From the abstract: "Recent research, such as BitNet, is paving the way for a new era of 1-bit Large Language Models (LLMs). In this work, we introduce a 1-bit LLM variant, namely BitNet b1.58, in which every single parameter (or weight) of the LLM is ternary {-1, 0, 1}."
Would allow larger models with limited resources. However, this isn't a quantization method you can convert models to after the fact, Seems models need to be trained from scratch this way, and to this point they only went as far as 3B parameters. The paper isn't that long and seems they didn't release the models. It builds on the BitNet paper from October 2023.
"the matrix multiplication of BitNet only involves integer addition, which saves orders of energy cost for LLMs." (no floating point matrix multiplication necessary)
"1-bit LLMs have a much lower memory footprint from both a capacity and bandwidth standpoint"
As far as I understand, their contribution is to apply what has proven to work well in the Llama architecture, to what BitNet does. And add a '0'. Maybe you just don't need that much text to explain it, just the statistics.

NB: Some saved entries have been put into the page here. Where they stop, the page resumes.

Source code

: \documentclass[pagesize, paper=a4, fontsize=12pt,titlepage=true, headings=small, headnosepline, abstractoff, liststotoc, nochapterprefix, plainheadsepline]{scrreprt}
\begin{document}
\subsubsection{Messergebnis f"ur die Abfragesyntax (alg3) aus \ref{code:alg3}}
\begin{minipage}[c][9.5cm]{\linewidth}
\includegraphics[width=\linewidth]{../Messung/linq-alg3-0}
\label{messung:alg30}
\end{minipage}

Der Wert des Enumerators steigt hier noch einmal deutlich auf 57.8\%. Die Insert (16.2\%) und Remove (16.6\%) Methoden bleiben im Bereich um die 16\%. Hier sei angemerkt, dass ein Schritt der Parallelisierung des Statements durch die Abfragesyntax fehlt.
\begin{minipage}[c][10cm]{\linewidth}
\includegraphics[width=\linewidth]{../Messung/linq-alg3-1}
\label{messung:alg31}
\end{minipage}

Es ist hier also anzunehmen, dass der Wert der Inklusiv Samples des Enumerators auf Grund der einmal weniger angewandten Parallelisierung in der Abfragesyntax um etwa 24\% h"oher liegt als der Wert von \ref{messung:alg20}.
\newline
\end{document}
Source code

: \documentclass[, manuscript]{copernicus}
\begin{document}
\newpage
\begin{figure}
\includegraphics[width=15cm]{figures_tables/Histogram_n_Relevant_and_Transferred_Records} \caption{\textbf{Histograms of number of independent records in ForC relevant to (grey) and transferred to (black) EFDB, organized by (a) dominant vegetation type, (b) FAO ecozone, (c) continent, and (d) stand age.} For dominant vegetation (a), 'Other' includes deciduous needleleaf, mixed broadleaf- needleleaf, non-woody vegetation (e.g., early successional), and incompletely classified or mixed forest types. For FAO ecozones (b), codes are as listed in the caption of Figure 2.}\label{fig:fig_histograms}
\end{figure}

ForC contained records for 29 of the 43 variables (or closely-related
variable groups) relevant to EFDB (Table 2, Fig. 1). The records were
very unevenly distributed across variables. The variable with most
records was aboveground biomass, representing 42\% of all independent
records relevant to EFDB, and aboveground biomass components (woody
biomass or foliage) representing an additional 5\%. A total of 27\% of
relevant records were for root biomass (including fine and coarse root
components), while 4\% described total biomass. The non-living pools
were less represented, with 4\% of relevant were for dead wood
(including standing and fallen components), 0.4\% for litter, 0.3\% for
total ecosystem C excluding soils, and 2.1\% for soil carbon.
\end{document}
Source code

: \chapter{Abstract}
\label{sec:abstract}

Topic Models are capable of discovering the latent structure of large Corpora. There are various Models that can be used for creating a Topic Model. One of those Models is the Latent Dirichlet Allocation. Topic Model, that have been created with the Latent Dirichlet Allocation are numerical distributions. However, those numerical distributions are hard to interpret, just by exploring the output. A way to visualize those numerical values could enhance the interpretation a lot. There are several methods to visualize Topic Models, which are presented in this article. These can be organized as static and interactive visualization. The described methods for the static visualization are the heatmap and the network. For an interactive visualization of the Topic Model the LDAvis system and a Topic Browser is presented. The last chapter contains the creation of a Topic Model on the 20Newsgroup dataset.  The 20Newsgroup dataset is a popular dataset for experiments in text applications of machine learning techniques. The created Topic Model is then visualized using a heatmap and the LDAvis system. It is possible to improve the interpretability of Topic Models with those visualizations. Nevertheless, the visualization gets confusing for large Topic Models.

They claim it scales as a FP16 Llama model does... So unless their judgement/maths is wrong, it should hold up. I can't comment on that. But I'd like that if it were true...
I think we're already getting there. Lots of newer phones include AI accelerators. And all the companies advertise for AI. I don't think they're made to run LLMs, but anyways. Llama.cpp already runs on phones. And the limiting factor seems to be the RAM. I've tried Microsoft's "phi-2", quantized and on slow hardware, it's surprisingly capable for such a small model. Something like a ternary model would significantly cut down on the amount of RAM that is being used which allows to load larger models while also making it faster, everywhere. So I'd say yes. And it would also allow me to load a more intelligent model on my PC.
I think the doing away with matrix multiplications is also a big deal, but has little consequences as of today. You'd first need to re-design the chips to take advantage of that. And local inference is typically limited by memory bandwidth, not multiplication speed. At least as far as I understand.
I'd say if this is true, it allows for a big improvement in parameter count for all kinds if use-cases. But I've also come to the conclusion that there might be a caveat to that. Maybe the training is prohibitively expensive. I don't really know, at this point there is too much speculation going on and I'm not really an expert.
Reading up on the speculation on the internet: There must be a caveat... There is probably a reason why they only trained up to 3B parameter models... I mean the team has the name Microsoft underneath and they should have access to enough GPUs. Maybe the training is super (computationally) expensive.
Sure, I meant considerably more expensive than current methods... It's not really a downside if it's as expensive as other methods, because of the huge benefits it has after training is finished (on inference.)
If it's just that, the next base/foundation models would be surely conceptualized with this. And companies would soon pick up on it, since the initial investment in training would pay back quickly. And then you have like an 8x competetive advantage.
They claim it performs at 1.56 bit about as good as something with 16 bits. I don't quite get your question. Seems we can do with less precision / different maths and arrive at the same quality. The total count of parameters isn't affected. But the numbers now don't take 16 bits each, but less.
They said their's is "comparable with the 8-bit models".
Its all tradeoffs. It isn't clear to me where you allocate your compute/memory budget. I've noticed that full 7b 16 bit models often produce better results for me than some much larger quantied models. It will be interesting to find the sweet spot.